## EXERCISE REQUIREMENTS
Once the line with "clip when trimming." is found in the entries below, print it and each following line exactly, stopping after the line with "Timeline: Fixed values"; print nothing else.

[Collected data entries]
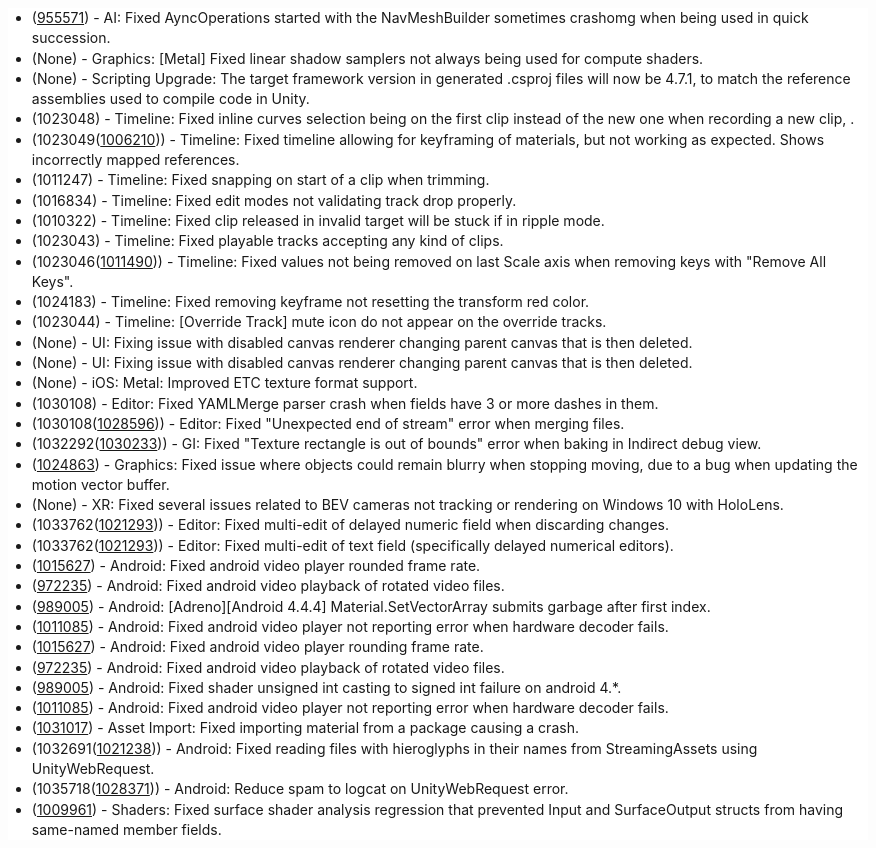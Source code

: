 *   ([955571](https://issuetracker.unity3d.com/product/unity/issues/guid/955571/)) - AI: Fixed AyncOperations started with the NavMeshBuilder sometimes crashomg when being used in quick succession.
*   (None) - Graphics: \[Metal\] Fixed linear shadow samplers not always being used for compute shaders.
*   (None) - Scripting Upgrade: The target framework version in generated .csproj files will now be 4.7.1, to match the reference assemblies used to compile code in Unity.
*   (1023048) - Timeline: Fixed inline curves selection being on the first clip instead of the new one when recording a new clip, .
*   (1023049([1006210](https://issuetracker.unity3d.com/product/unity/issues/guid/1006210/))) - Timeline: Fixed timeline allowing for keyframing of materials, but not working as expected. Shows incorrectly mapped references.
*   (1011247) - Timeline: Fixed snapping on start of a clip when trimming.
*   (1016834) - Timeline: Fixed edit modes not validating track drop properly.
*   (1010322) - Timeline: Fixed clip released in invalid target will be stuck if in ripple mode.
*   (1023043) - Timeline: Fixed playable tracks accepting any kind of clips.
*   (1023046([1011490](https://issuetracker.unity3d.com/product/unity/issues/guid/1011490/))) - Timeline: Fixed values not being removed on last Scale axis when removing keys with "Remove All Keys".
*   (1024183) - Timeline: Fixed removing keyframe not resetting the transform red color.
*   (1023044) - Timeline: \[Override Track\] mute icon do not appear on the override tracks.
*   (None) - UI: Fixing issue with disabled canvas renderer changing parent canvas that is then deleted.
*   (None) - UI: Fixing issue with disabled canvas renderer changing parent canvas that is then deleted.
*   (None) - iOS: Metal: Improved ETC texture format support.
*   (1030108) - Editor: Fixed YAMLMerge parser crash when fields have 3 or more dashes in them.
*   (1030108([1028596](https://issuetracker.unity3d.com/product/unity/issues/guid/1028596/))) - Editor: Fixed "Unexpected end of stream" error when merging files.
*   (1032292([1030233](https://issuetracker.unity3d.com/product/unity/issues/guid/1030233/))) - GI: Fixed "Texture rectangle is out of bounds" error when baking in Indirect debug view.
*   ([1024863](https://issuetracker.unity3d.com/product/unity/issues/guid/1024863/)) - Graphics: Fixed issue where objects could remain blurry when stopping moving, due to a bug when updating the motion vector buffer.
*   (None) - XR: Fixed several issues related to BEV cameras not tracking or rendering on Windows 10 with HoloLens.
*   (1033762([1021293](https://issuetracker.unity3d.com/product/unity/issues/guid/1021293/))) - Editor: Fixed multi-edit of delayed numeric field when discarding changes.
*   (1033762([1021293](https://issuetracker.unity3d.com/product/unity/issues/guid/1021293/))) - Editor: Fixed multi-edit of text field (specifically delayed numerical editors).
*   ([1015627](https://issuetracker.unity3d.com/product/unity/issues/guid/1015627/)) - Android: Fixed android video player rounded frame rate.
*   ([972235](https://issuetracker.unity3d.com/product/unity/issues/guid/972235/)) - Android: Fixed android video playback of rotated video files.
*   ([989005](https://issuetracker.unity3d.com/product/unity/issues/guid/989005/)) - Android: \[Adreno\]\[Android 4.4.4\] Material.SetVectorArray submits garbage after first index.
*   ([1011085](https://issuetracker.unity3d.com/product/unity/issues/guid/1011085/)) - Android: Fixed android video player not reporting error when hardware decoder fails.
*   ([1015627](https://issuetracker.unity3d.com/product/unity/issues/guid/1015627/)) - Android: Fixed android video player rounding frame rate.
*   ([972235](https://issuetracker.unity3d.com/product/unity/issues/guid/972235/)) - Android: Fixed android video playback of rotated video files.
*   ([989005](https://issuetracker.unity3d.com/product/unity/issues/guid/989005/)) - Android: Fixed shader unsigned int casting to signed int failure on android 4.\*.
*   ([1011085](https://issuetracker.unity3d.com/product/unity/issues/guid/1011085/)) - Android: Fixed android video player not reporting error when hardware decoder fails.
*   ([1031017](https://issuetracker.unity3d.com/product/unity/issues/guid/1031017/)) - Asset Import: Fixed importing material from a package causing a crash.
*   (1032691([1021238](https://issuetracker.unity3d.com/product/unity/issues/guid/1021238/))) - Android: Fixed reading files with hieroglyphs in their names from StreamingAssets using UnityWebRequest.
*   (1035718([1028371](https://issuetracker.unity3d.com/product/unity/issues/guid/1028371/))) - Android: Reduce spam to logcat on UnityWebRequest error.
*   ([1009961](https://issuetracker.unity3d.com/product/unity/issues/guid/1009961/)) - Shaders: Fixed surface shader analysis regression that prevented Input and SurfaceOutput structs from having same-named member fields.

## OUTPUT BELOW
*   (1011247) - Timeline: Fixed snapping on start of a clip when trimming.
*   (1016834) - Timeline: Fixed edit modes not validating track drop properly.
*   (1010322) - Timeline: Fixed clip released in invalid target will be stuck if in ripple mode.
*   (1023043) - Timeline: Fixed playable tracks accepting any kind of clips.
*   (1023046([1011490](https://issuetracker.unity3d.com/product/unity/issues/guid/1011490/))) - Timeline: Fixed values not being removed on last Scale axis when removing keys with "Remove All Keys".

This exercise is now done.